[Mesa-dev] [PATCH] radeonsi: Enable VGPR spilling for all shader types v3

Tue Jan 27 03:00:08 PST 2015

On Sat, Jan 24, 2015 at 4:32 AM, Michel Dänzer <michel at daenzer.net> wrote:
> On 24.01.2015 11:56, Tom Stellard wrote:
>> On Thu, Jan 22, 2015 at 11:27:32AM +0900, Michel Dänzer wrote:
>>>
>>> Tom, for now I suggest this solution, summarized from Marek's previous
>>> descriptions:
>>>
>>> (At least) for shaders which have relocations, keep a copy of the
>>> machine code in malloced memory. When the relocated values change,
>>> update them in the malloced memory, allocate a new BO, map it, copy the
>>> machine code from the malloced memory to the BO, replace any existing
>>> shader BO with the new one and invalidate the shader state.
>>>
>>
>> Hi,
>>
>> Attached is a WIP patch attempting to implement it this way.
>> Unfortunately, I was unable to get it working, so I wanted to
>> submit it for review in case someone can spot what I'm doing wrong.
>>
>> You can find the broken code wrapped in #if 0 in the
>> si_update_scratch_buffer() function in si_state_shaders.c
>>
>> Based on the dmesg output and other tests I've done, it appears
>> that the GPU is still executing the shader code from the old bo
>> which does not contain the relocations.
>>
>> The code in the #else branch works fine, but it updates the existing
>> bo in place rather than creating a new one.
>>
>> Any idea what I've done wrong?
>
> [...]
>
>> +             /* Update the shaders, so they are using the latest scratch.  The
>> +              * scratch buffer may have been changed since these shaders were
>> +              * last used, so we still need to try to update them, even if
>> +              * they require scratch buffers smaller than the current size.
>> +              */
>> +             if (si_update_scratch_buffer(sctx, sctx->ps_shader))
>> +                     sctx->emitted.named.ps = NULL;
>> +             if (si_update_scratch_buffer(sctx, sctx->gs_shader))
>> +                     sctx->emitted.named.gs = NULL;
>> +             if (si_update_scratch_buffer(sctx, sctx->vs_shader))
>> +                     sctx->emitted.named.vs = NULL;
>
> Does this work instead?
>
>                 if (si_update_scratch_buffer(sctx, sctx->ps_shader))
>                         si_pm4_bind_state(sctx, ps, sctx->ps_shader->current->pm4);
>                 if (si_update_scratch_buffer(sctx, sctx->gs_shader))
>                         si_pm4_bind_state(sctx, gs, sctx->gs_shader->current->pm4);
>                 if (si_update_scratch_buffer(sctx, sctx->vs_shader))
>                         si_pm4_bind_state(sctx, vs, sctx->vs_shader->current->pm4);

Yes, this should work.

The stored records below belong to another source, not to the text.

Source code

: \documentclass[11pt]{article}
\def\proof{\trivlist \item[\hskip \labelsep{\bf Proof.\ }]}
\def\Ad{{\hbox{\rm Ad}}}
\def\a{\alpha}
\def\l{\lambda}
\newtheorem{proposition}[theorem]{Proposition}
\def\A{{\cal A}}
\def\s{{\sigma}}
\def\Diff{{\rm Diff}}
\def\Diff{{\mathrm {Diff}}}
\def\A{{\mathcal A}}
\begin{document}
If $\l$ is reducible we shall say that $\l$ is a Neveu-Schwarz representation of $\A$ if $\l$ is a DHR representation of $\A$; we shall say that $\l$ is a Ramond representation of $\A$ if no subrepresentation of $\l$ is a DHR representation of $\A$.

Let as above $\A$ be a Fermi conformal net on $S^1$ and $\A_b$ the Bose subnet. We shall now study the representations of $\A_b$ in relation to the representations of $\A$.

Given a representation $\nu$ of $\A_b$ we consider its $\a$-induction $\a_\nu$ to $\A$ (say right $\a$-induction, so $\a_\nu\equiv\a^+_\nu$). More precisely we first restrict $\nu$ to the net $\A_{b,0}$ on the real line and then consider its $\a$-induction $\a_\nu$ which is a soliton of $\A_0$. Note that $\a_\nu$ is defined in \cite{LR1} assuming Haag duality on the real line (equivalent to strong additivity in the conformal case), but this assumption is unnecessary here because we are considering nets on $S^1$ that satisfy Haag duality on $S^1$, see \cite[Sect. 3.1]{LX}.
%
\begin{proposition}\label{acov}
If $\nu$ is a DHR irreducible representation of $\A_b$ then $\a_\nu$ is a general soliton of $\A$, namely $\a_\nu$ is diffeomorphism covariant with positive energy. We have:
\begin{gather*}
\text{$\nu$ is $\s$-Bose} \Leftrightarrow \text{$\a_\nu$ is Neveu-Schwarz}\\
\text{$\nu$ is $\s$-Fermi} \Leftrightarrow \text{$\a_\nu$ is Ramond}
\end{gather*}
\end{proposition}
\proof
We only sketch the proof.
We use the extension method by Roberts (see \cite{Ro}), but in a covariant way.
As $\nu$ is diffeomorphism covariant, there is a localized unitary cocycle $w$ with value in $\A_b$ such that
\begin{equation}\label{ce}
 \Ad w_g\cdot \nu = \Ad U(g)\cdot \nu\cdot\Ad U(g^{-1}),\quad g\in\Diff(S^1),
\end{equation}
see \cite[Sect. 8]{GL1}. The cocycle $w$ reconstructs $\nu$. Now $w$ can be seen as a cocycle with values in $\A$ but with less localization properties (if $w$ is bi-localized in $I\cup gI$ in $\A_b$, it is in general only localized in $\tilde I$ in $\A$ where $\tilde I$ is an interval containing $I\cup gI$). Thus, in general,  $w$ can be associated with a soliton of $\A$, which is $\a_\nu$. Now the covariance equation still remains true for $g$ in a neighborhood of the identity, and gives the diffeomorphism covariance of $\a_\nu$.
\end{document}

Reallocating a pm4 state (by calling
si_shader_init_pm4_state) isn't enough to use it. It must be bound
too, because it's a brand new state.

The old pm4 state is leaked though. The attached diff should fix it.

Marek
-------------- next part --------------

diff --git a/src/gallium/drivers/radeonsi/si_pm4.c b/src/gallium/drivers/radeonsi/si_pm4.c
index 954eb6e..0acb257 100644
--- a/src/gallium/drivers/radeonsi/si_pm4.c
+++ b/src/gallium/drivers/radeonsi/si_pm4.c
@@ -103,6 +103,13 @@ void si_pm4_add_bo(struct si_pm4_state *state,
 	state->bo_priority[idx] = priority;
 }
 
+void si_pm4_free_state_simple(struct si_pm4_state *state)
+{
+	for (int i = 0; i < state->nbo; ++i)
+		r600_resource_reference(&state->bo[i], NULL);
+	FREE(state);
+}
+
 void si_pm4_free_state(struct si_context *sctx,
 		       struct si_pm4_state *state,
 		       unsigned idx)
@@ -114,10 +121,7 @@ void si_pm4_free_state(struct si_context *sctx,
 		sctx->emitted.array[idx] = NULL;
 	}
 
-	for (int i = 0; i < state->nbo; ++i) {
-		r600_resource_reference(&state->bo[i], NULL);
-	}
-	FREE(state);
+	si_pm4_free_state_simple(state);
 }
 
 unsigned si_pm4_dirty_dw(struct si_context *sctx)
diff --git a/src/gallium/drivers/radeonsi/si_pm4.h b/src/gallium/drivers/radeonsi/si_pm4.h
index c4d6098..d215882 100644
--- a/src/gallium/drivers/radeonsi/si_pm4.h
+++ b/src/gallium/drivers/radeonsi/si_pm4.h
@@ -71,6 +71,7 @@ void si_pm4_add_bo(struct si_pm4_state *state,
 		   enum radeon_bo_usage usage,
 		   enum radeon_bo_priority priority);
 
+void si_pm4_free_state_simple(struct si_pm4_state *state);
 void si_pm4_free_state(struct si_context *sctx,
 		       struct si_pm4_state *state,
 		       unsigned idx);
diff --git a/src/gallium/drivers/radeonsi/si_state_shaders.c b/src/gallium/drivers/radeonsi/si_state_shaders.c
index 810aba8..53ffb3c 100644
--- a/src/gallium/drivers/radeonsi/si_state_shaders.c
+++ b/src/gallium/drivers/radeonsi/si_state_shaders.c
@@ -326,6 +326,9 @@ static void si_shader_ps(struct si_screen *sscreen, struct si_shader *shader)
 static void si_shader_init_pm4_state(struct si_screen *sscreen,
 				     struct si_shader *shader)
 {
+	if (shader->pm4)
+		si_pm4_free_state_simple(shader->pm4);
+
 	switch (shader->selector->type) {
 	case PIPE_SHADER_VERTEX:
 		if (shader->key.vs.as_es)